• [Task] All entries below are to be reproduced precisely as they stand, without the pictures.
Supplied information START
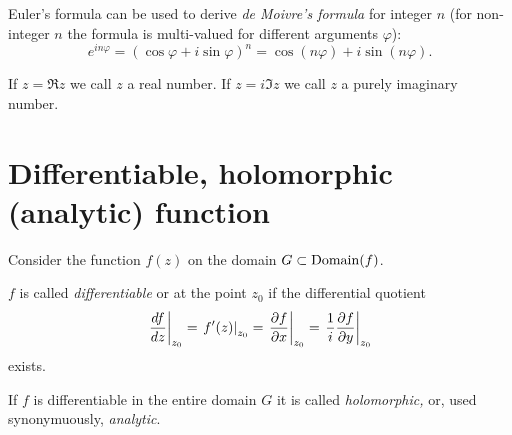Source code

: Euler's formula can be used to derive {\em de Moivre's formula}
 for integer $n$ (for non-integer $n$ the formula is multi-valued for different arguments $\varphi$):
\begin{equation}
e^{in\varphi} = (\cos \varphi +i \sin \varphi )^n      = \cos (n\varphi) +i \sin (n\varphi).
\end{equation}

If  $z = \Re z $ we call $z$ a real number.
If  $z = i\Im z $ we call $z$ a purely imaginary number.

 \section{Differentiable, holomorphic (analytic) function}
Consider the function $f(z)$ on the domain $G\subset {\rm Domain}(f)$.

$f$
is called {\em differentiable} or at the point $z_0$ if the  differential quotient
\begin{equation}
\left. {df\over dz}\right|_{z_0}=
\left. f'(z)\right|_{z_0} =
\left. {\partial f\over \partial  x}\right|_{z_0} =
\left. {1\over i}{\partial f\over \partial y}\right|_{z_0}
\end{equation}
 exists.

If $f$ is differentiable in the entire domain $G$ it is called {\em holomorphic,}
or, used synonymuously, {\em analytic}.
Supplied information END
• [Solved problem]
Source code

: Euler's formula can be used to derive {\em de Moivre's formula}
 for integer $n$ (for non-integer $n$ the formula is multi-valued for different arguments $\varphi$):
\begin{equation}
e^{in\varphi} = (\cos \varphi +i \sin \varphi )^n      = \cos (n\varphi) +i \sin (n\varphi).
\end{equation}

If  $z = \Re z $ we call $z$ a real number.
If  $z = i\Im z $ we call $z$ a purely imaginary number.

 \section{Differentiable, holomorphic (analytic) function}
Consider the function $f(z)$ on the domain $G\subset {\rm Domain}(f)$.

$f$
is called {\em differentiable} or at the point $z_0$ if the  differential quotient
\begin{equation}
\left. {df\over dz}\right|_{z_0}=
\left. f'(z)\right|_{z_0} =
\left. {\partial f\over \partial  x}\right|_{z_0} =
\left. {1\over i}{\partial f\over \partial y}\right|_{z_0}
\end{equation}
 exists.

If $f$ is differentiable in the entire domain $G$ it is called {\em holomorphic,}
or, used synonymuously, {\em analytic}.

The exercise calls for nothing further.